(Beginning of Exercise material)
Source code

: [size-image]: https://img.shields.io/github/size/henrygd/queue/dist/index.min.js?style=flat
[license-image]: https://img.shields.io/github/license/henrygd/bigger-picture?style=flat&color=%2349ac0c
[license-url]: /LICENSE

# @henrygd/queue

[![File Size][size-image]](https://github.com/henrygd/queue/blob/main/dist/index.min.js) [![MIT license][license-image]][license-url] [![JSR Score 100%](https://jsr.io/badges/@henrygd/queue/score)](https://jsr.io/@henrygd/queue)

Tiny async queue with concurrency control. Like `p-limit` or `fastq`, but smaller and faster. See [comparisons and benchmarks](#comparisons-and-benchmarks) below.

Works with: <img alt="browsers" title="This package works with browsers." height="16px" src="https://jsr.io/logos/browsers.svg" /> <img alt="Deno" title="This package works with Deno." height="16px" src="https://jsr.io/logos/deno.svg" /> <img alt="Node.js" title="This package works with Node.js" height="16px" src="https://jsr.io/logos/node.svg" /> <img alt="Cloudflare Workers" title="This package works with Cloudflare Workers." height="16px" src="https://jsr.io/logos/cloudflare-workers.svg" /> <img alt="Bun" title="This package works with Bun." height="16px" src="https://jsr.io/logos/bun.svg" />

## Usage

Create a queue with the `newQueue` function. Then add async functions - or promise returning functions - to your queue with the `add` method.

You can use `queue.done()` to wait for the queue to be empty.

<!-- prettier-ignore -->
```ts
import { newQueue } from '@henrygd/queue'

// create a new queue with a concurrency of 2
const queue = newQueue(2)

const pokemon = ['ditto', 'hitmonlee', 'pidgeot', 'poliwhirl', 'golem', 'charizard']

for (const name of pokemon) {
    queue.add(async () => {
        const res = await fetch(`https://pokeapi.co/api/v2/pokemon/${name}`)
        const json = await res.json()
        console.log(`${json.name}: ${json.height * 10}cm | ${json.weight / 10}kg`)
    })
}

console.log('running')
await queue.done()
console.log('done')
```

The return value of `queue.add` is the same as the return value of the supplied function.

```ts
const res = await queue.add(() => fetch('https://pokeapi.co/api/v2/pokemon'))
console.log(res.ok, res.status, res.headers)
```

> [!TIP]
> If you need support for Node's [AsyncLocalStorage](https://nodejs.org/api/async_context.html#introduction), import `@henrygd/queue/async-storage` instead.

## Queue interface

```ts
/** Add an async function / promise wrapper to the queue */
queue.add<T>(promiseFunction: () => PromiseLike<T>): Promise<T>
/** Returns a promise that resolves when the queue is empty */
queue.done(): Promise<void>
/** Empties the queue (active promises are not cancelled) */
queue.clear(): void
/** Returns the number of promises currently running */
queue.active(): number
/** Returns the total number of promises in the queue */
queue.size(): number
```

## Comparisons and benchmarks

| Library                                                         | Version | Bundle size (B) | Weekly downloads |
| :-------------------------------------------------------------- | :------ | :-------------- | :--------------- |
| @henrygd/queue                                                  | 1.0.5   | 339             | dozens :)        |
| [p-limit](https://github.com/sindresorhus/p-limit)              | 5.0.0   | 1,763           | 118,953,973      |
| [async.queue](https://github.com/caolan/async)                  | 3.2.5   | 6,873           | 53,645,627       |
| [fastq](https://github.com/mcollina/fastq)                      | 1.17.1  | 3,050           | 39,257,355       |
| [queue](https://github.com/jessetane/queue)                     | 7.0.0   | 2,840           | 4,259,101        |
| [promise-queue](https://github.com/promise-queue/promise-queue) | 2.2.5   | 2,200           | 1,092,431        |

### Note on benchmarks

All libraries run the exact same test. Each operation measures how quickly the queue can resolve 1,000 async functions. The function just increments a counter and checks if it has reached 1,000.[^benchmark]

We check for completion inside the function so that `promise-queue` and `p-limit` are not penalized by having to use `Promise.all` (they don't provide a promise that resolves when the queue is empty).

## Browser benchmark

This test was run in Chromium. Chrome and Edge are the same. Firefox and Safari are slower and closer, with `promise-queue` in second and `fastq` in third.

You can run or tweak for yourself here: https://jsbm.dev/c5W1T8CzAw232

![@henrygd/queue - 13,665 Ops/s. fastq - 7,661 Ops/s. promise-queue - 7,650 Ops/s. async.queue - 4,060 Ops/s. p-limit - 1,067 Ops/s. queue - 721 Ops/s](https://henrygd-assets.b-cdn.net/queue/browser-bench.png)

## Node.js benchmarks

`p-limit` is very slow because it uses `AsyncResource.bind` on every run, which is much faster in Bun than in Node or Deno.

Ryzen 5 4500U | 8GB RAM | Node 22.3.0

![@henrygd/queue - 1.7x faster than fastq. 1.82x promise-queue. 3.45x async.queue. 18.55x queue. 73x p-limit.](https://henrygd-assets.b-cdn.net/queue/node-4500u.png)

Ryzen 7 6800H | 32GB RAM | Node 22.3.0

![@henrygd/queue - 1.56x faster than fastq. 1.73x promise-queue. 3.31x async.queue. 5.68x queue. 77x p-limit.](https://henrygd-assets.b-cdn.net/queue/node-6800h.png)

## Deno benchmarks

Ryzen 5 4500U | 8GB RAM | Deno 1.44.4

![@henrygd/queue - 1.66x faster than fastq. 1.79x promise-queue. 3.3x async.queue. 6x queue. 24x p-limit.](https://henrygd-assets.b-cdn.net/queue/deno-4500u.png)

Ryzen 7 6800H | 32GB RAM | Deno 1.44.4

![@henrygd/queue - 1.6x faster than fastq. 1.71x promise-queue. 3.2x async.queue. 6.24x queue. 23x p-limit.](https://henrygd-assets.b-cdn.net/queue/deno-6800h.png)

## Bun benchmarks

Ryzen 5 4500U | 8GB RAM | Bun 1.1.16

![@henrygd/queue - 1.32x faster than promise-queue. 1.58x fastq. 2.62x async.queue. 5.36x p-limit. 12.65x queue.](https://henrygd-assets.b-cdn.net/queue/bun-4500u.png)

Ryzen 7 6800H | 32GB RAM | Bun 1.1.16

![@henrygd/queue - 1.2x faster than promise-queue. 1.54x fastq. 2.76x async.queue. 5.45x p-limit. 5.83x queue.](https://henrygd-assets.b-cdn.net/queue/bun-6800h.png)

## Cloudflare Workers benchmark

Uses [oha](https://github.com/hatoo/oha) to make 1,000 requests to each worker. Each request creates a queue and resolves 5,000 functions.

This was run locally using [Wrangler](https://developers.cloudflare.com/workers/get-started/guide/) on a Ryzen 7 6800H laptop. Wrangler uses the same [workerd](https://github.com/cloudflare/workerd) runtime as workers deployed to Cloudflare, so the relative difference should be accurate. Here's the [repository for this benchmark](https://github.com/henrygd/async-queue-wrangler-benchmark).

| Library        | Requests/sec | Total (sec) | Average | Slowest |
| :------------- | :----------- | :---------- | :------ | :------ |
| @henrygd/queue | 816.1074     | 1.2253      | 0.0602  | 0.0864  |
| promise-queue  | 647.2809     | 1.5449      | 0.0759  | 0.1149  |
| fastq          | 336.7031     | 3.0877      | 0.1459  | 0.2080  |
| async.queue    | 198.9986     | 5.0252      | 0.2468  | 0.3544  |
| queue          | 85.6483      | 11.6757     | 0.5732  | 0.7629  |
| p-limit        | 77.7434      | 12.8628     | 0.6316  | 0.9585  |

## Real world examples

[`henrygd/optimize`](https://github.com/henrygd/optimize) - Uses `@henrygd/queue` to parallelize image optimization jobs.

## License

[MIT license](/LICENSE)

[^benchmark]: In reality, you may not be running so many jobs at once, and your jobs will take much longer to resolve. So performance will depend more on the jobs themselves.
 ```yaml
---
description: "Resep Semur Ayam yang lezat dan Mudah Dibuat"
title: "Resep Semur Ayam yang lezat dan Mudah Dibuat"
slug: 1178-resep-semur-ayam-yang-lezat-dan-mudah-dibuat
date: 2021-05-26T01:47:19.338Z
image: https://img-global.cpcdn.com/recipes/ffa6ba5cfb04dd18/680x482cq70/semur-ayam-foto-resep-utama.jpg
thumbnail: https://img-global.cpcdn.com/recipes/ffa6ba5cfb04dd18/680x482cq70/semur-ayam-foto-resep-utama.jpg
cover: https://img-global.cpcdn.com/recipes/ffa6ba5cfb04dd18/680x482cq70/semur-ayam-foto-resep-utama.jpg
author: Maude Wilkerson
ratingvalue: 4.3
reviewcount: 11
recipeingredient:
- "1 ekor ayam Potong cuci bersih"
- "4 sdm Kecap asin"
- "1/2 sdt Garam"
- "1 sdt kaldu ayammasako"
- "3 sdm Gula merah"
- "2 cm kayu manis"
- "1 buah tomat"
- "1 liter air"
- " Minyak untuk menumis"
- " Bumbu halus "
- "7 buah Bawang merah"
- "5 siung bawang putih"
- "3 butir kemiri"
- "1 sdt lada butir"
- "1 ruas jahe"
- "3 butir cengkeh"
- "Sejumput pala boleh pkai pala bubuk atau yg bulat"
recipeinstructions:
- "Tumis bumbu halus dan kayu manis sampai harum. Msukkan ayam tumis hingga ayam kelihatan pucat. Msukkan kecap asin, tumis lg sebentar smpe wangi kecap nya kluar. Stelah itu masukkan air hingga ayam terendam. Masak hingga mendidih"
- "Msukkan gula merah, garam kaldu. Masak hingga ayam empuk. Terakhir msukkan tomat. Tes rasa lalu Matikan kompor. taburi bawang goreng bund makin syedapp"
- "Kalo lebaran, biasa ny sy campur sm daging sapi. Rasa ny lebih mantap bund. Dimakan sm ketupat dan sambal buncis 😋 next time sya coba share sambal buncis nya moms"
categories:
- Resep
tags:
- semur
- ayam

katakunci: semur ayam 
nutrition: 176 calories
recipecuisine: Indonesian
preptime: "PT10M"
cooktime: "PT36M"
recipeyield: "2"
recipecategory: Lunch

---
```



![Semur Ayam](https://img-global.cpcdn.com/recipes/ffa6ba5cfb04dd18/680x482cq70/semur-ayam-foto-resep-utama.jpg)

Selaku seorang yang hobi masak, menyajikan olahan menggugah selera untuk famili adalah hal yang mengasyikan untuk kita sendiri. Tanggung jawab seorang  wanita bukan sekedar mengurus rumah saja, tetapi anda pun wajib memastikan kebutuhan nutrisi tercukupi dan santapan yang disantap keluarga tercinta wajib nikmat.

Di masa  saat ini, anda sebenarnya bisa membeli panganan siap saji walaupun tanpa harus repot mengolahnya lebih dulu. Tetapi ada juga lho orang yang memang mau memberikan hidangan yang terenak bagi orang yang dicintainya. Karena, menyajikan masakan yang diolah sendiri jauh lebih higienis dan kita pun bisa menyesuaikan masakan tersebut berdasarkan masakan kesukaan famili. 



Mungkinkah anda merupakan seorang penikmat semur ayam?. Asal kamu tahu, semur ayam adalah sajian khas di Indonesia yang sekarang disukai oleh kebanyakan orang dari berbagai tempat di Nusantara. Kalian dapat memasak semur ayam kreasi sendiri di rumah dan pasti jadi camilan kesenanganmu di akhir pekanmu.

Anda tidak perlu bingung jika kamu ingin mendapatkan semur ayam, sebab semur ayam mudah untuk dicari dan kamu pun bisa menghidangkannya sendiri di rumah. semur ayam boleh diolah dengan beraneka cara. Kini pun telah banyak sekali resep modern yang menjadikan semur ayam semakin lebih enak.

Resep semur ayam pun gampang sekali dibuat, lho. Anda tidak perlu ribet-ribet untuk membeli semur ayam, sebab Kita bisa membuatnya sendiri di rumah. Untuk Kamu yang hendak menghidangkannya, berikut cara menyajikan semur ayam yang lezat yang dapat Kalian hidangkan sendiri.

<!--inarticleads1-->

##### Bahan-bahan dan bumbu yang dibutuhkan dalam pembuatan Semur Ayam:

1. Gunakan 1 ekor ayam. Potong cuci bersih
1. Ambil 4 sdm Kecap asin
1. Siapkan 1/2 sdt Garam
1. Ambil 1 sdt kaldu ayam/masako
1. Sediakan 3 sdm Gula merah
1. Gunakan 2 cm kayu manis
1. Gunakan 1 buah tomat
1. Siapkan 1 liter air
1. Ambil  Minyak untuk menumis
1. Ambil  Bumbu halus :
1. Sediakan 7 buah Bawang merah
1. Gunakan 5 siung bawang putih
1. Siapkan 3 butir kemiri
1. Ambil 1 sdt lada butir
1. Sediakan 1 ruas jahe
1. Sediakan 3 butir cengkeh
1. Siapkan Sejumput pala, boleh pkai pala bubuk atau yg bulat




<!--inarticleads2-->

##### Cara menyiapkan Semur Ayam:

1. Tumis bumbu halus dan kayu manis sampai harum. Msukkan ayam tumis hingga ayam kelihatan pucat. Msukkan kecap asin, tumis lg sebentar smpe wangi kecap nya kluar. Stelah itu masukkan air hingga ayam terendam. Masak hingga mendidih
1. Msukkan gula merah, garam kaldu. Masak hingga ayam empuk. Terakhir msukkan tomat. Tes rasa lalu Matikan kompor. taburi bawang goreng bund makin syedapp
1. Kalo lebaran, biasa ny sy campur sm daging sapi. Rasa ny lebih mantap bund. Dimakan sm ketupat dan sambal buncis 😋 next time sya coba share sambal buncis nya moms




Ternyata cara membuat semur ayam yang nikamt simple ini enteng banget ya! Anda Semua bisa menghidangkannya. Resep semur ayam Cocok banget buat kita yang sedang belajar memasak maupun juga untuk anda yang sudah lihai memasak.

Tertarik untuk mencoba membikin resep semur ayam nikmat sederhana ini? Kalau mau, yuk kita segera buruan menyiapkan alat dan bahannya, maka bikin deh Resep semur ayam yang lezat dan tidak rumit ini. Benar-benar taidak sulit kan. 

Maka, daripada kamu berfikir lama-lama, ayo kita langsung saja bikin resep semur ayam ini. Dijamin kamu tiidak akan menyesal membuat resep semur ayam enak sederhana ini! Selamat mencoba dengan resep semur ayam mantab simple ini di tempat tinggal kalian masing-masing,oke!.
(End of Exercise material)
Scan the data for the word "Minyak" and copy every line where it shows up.

- " Minyak untuk menumis"
1. Ambil  Minyak untuk menumis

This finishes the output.